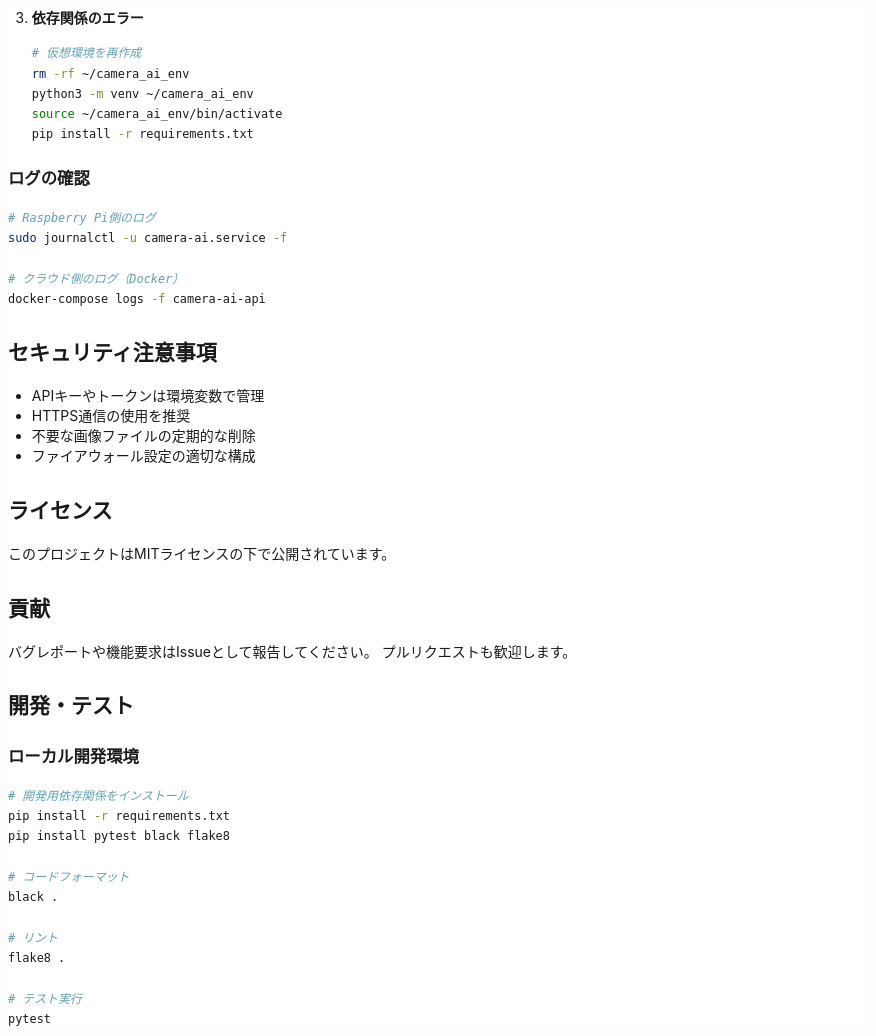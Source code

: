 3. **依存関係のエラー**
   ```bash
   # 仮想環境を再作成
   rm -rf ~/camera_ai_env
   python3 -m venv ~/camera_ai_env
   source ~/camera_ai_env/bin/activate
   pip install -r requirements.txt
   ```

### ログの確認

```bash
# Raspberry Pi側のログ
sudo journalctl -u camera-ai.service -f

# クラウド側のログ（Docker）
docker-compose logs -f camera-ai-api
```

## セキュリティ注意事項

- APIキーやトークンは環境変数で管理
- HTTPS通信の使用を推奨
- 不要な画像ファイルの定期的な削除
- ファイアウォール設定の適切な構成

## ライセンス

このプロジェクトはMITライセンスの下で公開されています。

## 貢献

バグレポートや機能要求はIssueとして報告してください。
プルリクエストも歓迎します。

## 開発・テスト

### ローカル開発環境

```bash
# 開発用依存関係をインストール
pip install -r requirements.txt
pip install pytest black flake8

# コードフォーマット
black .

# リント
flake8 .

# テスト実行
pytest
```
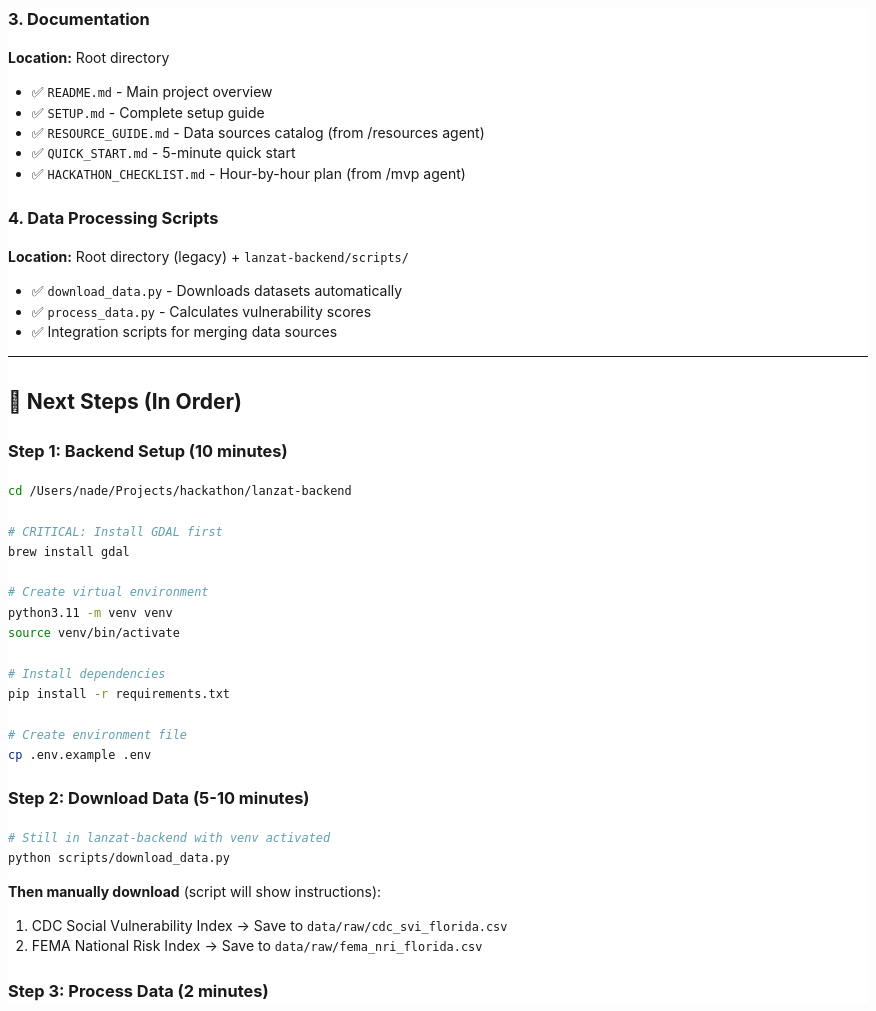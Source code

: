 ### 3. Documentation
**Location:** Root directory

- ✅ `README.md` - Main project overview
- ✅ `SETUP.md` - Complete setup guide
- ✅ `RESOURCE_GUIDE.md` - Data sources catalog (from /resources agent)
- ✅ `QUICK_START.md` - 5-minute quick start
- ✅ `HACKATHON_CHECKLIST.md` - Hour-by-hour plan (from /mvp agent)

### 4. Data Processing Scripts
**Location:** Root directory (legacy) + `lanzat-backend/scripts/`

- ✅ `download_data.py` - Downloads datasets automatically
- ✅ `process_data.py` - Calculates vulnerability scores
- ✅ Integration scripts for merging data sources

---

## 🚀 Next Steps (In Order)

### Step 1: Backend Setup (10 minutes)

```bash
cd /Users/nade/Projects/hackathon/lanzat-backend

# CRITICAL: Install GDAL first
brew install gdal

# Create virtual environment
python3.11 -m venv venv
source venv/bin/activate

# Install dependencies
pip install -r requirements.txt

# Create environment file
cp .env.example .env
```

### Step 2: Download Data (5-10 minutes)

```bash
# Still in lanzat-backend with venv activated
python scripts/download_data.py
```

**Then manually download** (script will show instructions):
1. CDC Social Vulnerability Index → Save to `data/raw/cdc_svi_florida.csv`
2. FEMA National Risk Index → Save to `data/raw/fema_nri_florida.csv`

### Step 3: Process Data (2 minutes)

▬▬▬▬▬▬▬▬▬▬

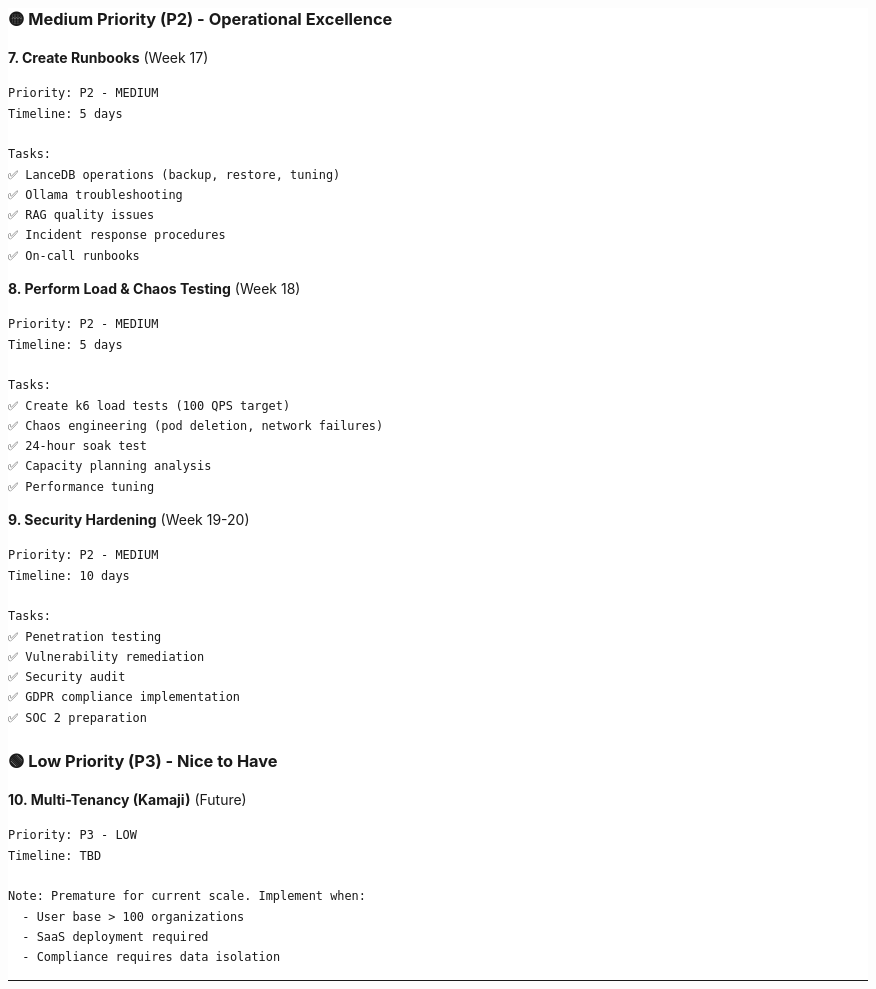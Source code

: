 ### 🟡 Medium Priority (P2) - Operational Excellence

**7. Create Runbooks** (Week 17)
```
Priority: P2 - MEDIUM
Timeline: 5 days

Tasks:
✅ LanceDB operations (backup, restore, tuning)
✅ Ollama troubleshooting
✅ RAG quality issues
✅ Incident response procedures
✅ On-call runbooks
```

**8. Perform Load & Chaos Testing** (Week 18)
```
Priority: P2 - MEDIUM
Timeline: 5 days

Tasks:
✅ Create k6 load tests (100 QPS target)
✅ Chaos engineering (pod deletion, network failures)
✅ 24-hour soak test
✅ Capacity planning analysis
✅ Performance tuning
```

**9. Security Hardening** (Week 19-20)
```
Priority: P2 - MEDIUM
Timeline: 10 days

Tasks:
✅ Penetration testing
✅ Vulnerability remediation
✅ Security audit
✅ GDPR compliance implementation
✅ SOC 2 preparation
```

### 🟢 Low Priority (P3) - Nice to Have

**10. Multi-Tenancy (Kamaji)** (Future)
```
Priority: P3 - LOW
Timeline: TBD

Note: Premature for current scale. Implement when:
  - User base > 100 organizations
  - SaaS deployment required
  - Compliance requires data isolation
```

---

▬▬▬▬▬▬▬▬▬▬

What you should do → What's needed is an exact copy of the records above from the line containing "- 不要な画像ファイルの定期的な削除" down to the line containing "### Step 3: Process Data (2 minutes)", both included, without any pictures.

Exercise result →
- 不要な画像ファイルの定期的な削除
- ファイアウォール設定の適切な構成

## ライセンス

このプロジェクトはMITライセンスの下で公開されています。

## 貢献

バグレポートや機能要求はIssueとして報告してください。
プルリクエストも歓迎します。

## 開発・テスト

### ローカル開発環境

```bash
# 開発用依存関係をインストール
pip install -r requirements.txt
pip install pytest black flake8

# コードフォーマット
black .

# リント
flake8 .

# テスト実行
pytest
```
Source code

: ### 3. Documentation
**Location:** Root directory

- ✅ `README.md` - Main project overview
- ✅ `SETUP.md` - Complete setup guide
- ✅ `RESOURCE_GUIDE.md` - Data sources catalog (from /resources agent)
- ✅ `QUICK_START.md` - 5-minute quick start
- ✅ `HACKATHON_CHECKLIST.md` - Hour-by-hour plan (from /mvp agent)

### 4. Data Processing Scripts
**Location:** Root directory (legacy) + `lanzat-backend/scripts/`

- ✅ `download_data.py` - Downloads datasets automatically
- ✅ `process_data.py` - Calculates vulnerability scores
- ✅ Integration scripts for merging data sources

---

## 🚀 Next Steps (In Order)

### Step 1: Backend Setup (10 minutes)

```bash
cd /Users/nade/Projects/hackathon/lanzat-backend

# CRITICAL: Install GDAL first
brew install gdal

# Create virtual environment
python3.11 -m venv venv
source venv/bin/activate

# Install dependencies
pip install -r requirements.txt

# Create environment file
cp .env.example .env
```

### Step 2: Download Data (5-10 minutes)

```bash
# Still in lanzat-backend with venv activated
python scripts/download_data.py
```

**Then manually download** (script will show instructions):
1. CDC Social Vulnerability Index → Save to `data/raw/cdc_svi_florida.csv`
2. FEMA National Risk Index → Save to `data/raw/fema_nri_florida.csv`

### Step 3: Process Data (2 minutes)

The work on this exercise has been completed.